§ **Data to process**:
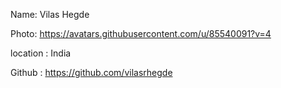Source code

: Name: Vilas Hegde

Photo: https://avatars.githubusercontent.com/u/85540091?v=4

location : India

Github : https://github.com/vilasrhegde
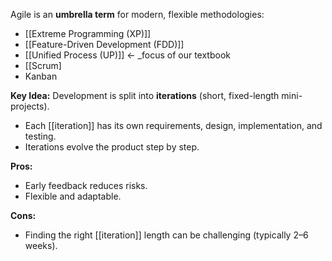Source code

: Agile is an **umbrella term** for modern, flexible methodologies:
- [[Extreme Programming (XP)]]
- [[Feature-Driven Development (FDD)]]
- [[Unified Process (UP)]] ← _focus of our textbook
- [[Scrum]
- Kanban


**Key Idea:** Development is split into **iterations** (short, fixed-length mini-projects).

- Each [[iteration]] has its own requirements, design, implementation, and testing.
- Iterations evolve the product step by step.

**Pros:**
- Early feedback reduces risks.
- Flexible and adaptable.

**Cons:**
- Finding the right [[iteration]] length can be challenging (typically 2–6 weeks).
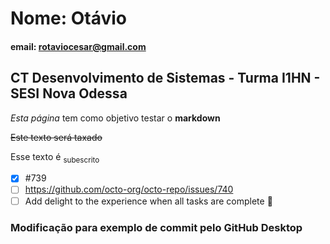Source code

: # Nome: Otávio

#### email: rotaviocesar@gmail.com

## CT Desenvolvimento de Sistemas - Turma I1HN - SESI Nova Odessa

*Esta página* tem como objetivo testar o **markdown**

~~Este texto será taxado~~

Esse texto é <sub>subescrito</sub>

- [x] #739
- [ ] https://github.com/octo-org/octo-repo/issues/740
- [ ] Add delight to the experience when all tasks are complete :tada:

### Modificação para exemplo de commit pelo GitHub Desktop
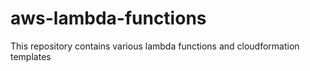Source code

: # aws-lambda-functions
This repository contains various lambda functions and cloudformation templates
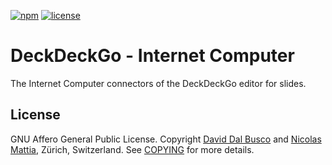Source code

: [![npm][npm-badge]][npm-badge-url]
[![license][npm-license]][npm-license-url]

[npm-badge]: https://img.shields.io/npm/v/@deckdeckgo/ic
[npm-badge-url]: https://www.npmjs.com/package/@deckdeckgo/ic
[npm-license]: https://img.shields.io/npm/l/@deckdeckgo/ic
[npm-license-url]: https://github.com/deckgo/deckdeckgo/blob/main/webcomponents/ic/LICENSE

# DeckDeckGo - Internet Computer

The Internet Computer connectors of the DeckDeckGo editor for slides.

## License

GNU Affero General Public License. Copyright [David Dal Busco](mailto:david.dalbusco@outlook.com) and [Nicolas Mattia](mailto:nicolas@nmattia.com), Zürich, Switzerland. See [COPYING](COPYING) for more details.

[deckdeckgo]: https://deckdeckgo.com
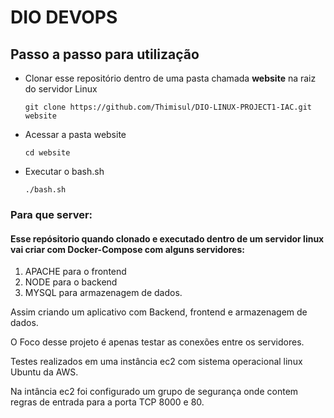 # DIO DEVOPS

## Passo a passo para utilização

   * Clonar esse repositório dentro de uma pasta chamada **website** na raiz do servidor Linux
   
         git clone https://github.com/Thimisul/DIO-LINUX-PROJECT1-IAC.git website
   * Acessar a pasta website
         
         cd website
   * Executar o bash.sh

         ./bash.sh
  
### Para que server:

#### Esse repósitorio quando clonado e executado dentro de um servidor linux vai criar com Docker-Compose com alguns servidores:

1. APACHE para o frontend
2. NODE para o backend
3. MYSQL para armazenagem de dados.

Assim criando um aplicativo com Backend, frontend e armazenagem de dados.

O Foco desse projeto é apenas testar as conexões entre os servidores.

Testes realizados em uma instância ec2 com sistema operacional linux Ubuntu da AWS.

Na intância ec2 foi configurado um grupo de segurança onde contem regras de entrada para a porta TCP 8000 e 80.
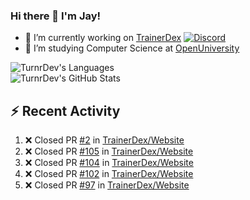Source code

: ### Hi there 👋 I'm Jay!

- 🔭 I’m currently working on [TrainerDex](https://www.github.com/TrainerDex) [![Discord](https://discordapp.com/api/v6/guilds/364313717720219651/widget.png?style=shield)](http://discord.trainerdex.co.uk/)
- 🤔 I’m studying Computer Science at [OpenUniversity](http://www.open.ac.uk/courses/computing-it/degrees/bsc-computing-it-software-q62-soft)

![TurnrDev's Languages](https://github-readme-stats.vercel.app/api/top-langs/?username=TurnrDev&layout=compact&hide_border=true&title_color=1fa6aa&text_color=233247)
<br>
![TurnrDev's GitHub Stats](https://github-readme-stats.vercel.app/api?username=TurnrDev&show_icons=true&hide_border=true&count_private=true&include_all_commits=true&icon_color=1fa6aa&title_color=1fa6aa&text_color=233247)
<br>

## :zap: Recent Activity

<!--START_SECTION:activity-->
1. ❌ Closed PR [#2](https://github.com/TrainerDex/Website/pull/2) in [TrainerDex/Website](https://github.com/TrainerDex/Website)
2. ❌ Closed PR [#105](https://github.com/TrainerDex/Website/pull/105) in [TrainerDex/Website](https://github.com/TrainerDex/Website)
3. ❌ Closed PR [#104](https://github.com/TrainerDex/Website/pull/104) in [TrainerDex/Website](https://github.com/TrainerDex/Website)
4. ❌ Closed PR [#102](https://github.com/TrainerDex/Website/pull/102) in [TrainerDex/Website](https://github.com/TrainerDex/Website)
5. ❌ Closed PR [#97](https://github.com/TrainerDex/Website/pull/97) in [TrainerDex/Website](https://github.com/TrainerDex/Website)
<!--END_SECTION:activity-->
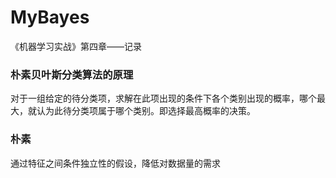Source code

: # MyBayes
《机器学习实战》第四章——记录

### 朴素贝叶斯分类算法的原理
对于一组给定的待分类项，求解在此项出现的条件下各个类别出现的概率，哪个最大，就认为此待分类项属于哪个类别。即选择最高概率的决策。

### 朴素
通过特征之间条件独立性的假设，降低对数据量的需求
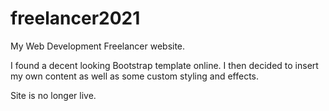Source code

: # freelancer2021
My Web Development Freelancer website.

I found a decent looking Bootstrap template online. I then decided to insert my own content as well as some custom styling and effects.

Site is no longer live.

--

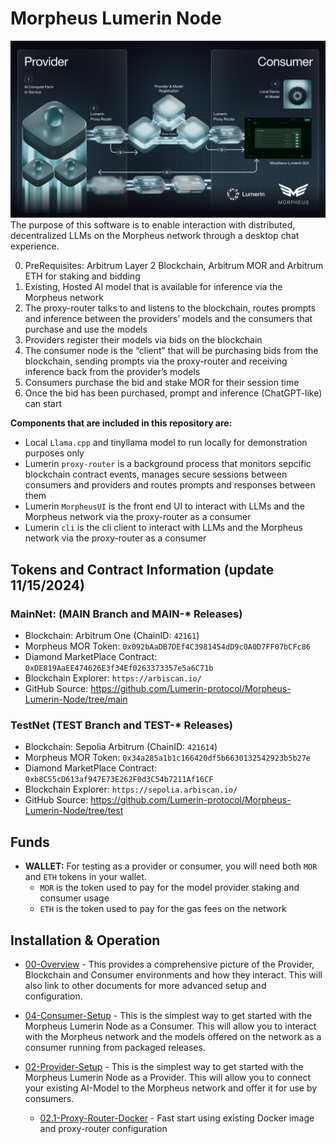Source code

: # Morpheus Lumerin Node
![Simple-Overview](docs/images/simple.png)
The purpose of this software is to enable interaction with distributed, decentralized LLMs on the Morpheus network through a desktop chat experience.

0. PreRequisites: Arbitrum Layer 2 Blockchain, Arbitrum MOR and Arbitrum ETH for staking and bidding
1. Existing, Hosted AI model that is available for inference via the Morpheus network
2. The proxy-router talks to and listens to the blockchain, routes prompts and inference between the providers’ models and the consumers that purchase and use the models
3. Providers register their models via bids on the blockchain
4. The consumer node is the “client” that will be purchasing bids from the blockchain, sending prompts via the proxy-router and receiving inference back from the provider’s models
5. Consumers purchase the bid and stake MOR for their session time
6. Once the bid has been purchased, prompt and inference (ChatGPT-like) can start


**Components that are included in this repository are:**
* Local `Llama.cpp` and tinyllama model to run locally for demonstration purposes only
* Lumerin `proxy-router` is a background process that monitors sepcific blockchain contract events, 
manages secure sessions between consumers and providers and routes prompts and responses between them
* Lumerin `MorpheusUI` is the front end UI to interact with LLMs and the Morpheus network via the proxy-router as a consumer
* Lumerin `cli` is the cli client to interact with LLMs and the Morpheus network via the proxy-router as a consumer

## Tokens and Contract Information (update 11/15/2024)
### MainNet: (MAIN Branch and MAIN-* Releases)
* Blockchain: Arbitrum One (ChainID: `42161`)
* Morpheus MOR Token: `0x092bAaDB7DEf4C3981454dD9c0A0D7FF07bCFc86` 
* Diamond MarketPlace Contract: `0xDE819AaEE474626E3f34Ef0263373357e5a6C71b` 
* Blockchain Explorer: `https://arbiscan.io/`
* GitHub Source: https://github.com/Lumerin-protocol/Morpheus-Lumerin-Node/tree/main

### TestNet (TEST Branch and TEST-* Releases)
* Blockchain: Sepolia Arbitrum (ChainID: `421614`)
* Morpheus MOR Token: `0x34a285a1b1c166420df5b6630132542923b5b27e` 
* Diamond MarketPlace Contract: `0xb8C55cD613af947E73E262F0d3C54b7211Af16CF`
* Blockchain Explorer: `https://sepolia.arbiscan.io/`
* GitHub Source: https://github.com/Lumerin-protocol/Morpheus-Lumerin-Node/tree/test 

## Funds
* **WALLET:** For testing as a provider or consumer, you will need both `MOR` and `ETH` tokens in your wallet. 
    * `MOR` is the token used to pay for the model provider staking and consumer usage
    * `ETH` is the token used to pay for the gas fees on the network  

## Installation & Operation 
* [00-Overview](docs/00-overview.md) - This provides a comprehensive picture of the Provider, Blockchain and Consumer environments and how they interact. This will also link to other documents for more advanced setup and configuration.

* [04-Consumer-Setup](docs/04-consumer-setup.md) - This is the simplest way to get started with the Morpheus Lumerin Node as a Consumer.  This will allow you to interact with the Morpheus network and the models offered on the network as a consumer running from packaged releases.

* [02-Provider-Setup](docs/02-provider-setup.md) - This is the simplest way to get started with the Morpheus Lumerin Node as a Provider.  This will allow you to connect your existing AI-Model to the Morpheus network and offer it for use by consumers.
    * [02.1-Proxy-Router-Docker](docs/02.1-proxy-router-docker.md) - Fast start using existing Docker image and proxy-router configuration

§ **Task brief**: Each line above that has the word "frontend" should be copied.

§ **Your solution**:
1. APACHE para o frontend
Assim criando um aplicativo com Backend, frontend e armazenagem de dados.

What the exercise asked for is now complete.